Florianne Verkroost is a Ph.D. candidate at Nuffield College at the University of Oxford. She has a passion for data science and a background in mathematics and econometrics. She applies her interdisciplinary knowledge to computationally address societal problems of inequality.
This is the fourth and final post in a series devoted to comparing different machine learning methods for predicting clothing categories from images using the Fashion MNIST data by Zalando. In the first post, we prepared the data for analysis and built a Python deep learning neural network model to predict the clothing categories of the Fashion MNIST data. In Part 2, we used principal components analysis (PCA) to compress the clothing image data down from 784 to just 17 pixels. In Part 3 we saw that gradient-boosted trees and random forests achieve relatively high accuracy on dimensionality-reduced data, although not as high as the neural network. In this post, we will fit a support vector machine, compare the findings from all models we have built and discuss the results. The R code for this post can be found on my Github repository.
Support Vector Machine
Support vector machines (SVMs) provide another method for classifying the clothing categories in the Fashion MNIST data. To better understand what SVMs entail, we’ll have to go through some more complex explanations –mainly summarizing James et. al. (2013)– so please bear with me! The figure below might help you in understanding the different classifiers I will discuss in the next sections (figures taken from here, here and here).

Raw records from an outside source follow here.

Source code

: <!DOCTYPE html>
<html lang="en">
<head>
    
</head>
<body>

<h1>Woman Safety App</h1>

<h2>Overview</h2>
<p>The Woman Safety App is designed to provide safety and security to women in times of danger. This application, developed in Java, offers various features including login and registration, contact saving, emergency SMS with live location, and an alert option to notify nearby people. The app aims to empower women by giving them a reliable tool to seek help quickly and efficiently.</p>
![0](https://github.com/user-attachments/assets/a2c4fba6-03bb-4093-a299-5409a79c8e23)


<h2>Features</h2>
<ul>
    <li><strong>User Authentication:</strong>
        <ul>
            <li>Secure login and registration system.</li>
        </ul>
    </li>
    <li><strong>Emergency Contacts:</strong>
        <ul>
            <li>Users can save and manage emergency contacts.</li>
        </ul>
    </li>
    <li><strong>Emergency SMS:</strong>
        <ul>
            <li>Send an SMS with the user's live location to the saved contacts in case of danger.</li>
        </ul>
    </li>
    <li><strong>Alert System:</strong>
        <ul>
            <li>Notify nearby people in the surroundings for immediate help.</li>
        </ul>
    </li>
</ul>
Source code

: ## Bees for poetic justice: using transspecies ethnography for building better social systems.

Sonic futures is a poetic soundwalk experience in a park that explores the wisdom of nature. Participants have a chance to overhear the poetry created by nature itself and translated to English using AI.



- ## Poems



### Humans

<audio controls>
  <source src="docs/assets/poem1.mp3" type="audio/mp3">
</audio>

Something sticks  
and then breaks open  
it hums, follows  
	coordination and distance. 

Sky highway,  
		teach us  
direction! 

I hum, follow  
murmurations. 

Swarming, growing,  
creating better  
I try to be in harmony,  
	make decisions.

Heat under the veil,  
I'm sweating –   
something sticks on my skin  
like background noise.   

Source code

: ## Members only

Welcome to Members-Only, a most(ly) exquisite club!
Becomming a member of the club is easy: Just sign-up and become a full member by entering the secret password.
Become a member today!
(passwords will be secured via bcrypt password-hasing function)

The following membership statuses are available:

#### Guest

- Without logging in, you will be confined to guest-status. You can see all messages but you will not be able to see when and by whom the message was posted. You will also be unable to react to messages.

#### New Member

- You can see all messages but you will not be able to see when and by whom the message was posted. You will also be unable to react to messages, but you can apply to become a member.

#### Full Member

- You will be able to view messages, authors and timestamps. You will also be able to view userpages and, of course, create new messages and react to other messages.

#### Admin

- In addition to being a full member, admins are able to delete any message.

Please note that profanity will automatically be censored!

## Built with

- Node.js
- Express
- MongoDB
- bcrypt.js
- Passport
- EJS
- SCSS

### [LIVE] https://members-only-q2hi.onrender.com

For an \(n \times p\) data matrix and binary outcome variable \(y_i \in \{-1, 1\}\), a hyperplane is a flat affine subspace of dimension \(p - 1\) that divides the \(p\)-dimensional space into two halves, defined by \(\beta_0 + \beta_1 X_1 + \dots + \beta_p X_p\). An observation in the test data is assigned an outcome class depending on which side of the perfectly separating hyperplane it lies, assuming that such a hyperplane exists. Cutoff \(t\) for an observation’s score \(\hat{f}(X) = \hat{\beta}_1 X_1 + \hat{\beta}_2 X_2 + \dots + \hat{\beta}_p X_p\) determines which class it will be assigned to. The further an observation is located from the hyperplane at zero, the more confident the classifier is about the class assignment. If existent, an infinite number of separating hyperplanes can be constructed. A good option in this case would be to use the maximal margin classifier (MMC), which maximizes the margin around the midline of the widest strip that can be inserted between the two outcome classes.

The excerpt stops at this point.